WHAT YOU WILL DO
Across the listing below, how many lines hold "还请您原谅"? Reply with the number by itself.

INPUT DATA

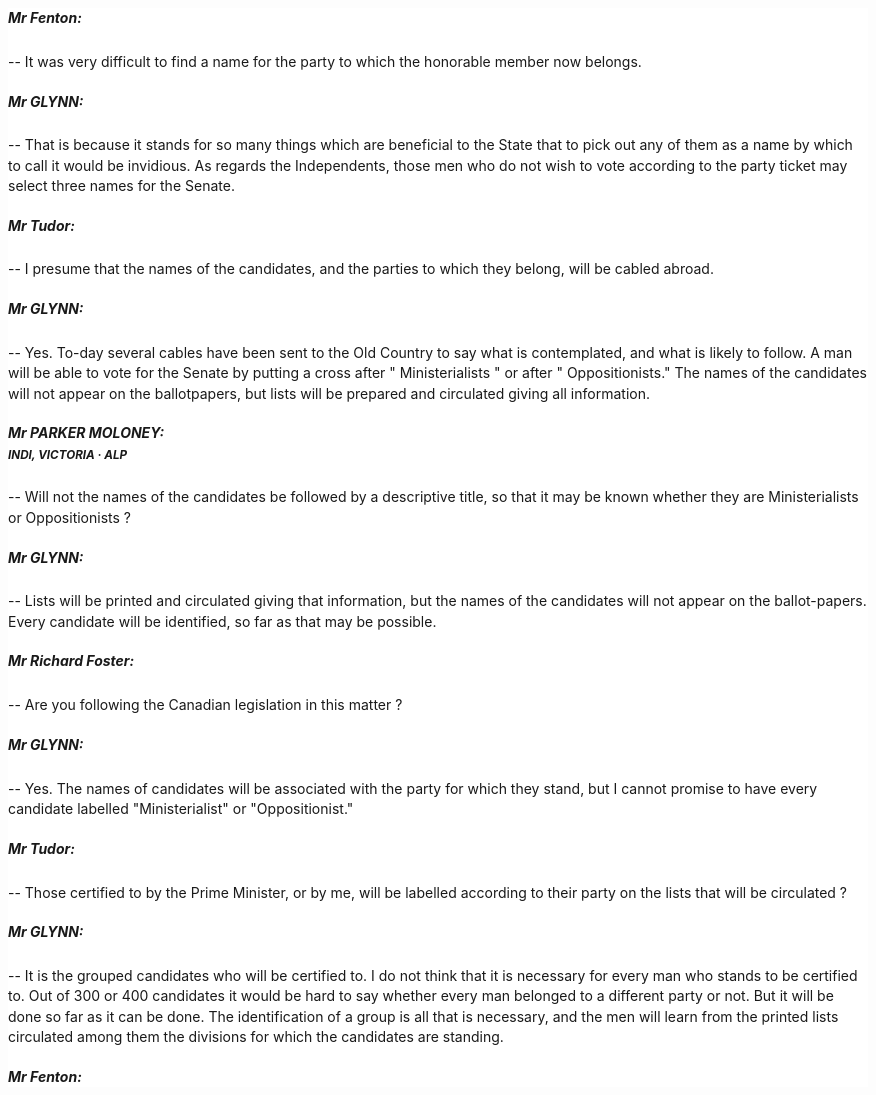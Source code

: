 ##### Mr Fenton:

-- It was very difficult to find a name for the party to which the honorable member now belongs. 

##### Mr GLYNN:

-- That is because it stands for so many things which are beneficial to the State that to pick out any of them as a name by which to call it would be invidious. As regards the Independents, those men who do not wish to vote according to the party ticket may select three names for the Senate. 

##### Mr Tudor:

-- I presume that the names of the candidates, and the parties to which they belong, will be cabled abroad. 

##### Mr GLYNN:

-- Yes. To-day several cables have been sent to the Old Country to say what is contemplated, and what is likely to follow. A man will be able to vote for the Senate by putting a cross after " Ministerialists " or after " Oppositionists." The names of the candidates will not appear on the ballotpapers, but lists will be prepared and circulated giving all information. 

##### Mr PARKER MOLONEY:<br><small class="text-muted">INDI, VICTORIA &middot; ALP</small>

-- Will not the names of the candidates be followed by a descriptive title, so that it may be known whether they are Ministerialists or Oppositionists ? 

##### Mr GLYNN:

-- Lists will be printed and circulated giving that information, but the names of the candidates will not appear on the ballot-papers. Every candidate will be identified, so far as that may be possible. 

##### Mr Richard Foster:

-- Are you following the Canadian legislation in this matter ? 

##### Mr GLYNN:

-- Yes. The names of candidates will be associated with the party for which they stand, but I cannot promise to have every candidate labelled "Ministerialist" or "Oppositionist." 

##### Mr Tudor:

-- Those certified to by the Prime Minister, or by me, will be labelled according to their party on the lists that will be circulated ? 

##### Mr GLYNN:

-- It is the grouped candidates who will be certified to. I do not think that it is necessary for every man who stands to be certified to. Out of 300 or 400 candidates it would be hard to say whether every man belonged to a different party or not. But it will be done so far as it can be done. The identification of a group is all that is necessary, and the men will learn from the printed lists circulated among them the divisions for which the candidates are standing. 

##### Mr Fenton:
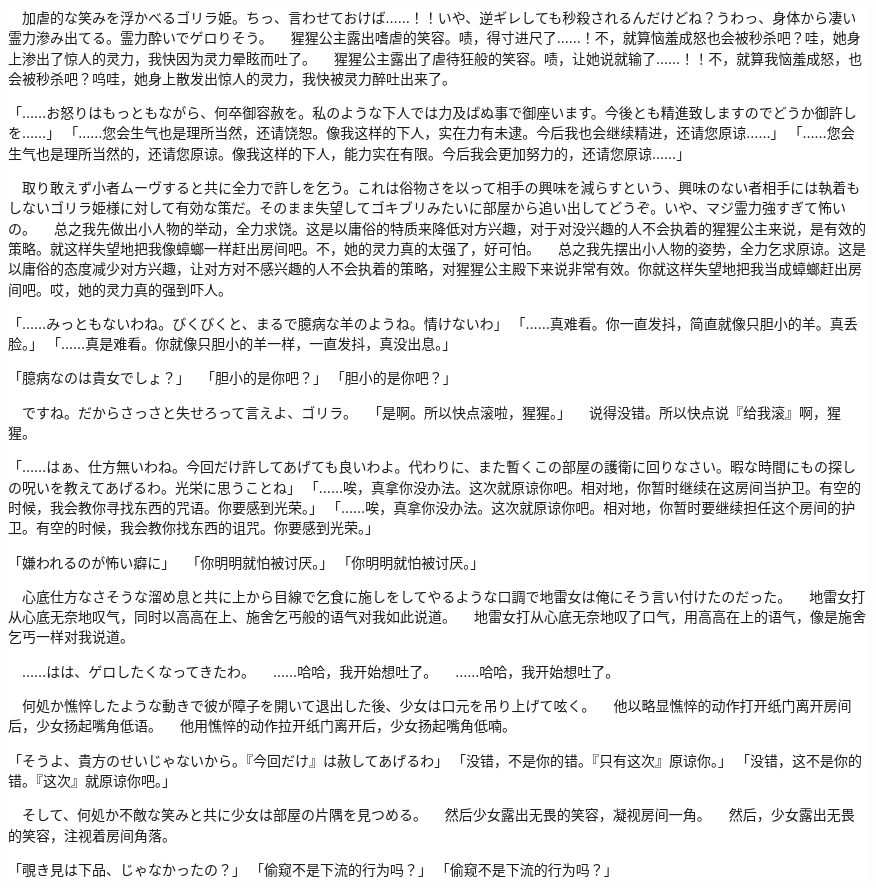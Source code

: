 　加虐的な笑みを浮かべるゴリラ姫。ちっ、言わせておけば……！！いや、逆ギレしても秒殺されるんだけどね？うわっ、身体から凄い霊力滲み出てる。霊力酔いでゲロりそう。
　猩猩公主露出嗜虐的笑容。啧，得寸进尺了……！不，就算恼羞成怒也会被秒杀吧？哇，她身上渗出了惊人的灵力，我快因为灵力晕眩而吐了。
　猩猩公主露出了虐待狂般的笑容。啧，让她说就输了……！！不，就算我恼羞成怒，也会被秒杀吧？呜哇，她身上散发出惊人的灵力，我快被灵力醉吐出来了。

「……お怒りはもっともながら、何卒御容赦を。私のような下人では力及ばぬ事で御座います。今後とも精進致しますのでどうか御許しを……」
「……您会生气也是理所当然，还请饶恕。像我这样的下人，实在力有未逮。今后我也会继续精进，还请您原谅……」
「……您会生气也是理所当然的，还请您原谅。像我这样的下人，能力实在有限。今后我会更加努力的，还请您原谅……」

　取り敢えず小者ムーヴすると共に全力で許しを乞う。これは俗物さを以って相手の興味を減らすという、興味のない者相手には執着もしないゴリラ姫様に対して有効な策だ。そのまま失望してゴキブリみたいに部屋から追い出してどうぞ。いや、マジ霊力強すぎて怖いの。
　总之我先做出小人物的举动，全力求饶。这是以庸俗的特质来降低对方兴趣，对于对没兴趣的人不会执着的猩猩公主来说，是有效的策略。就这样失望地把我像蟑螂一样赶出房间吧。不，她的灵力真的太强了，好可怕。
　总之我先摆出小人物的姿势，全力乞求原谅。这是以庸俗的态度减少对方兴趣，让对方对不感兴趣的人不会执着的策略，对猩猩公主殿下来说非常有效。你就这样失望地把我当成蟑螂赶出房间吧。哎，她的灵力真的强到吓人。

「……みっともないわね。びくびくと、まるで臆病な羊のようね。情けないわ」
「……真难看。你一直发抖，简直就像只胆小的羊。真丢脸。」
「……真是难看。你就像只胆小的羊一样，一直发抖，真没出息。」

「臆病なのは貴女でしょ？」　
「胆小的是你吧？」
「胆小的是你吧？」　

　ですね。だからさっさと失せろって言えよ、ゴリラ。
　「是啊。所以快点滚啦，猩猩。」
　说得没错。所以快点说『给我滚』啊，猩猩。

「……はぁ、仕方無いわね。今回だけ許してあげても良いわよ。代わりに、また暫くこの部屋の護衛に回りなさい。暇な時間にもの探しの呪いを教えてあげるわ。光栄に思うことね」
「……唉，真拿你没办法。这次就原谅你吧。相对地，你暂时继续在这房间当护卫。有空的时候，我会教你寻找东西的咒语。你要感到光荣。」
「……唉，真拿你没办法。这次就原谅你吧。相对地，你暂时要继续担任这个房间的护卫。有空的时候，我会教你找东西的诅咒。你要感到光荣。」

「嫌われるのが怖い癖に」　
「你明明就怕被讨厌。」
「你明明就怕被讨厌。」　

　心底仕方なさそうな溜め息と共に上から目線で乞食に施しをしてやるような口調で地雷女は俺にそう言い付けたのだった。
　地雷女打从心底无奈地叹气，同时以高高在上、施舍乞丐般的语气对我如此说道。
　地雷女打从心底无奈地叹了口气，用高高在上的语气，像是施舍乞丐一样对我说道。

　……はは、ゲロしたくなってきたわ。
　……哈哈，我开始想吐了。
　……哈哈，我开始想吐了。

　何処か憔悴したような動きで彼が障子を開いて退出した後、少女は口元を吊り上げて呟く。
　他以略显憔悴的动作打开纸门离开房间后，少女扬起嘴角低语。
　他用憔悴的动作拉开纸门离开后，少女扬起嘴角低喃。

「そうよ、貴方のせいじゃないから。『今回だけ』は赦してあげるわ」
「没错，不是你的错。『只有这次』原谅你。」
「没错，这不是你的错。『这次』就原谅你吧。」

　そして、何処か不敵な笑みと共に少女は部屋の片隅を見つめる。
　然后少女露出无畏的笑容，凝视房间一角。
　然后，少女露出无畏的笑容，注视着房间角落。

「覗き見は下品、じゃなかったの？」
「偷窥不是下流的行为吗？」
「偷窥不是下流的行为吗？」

EXERCISE ANSWER
2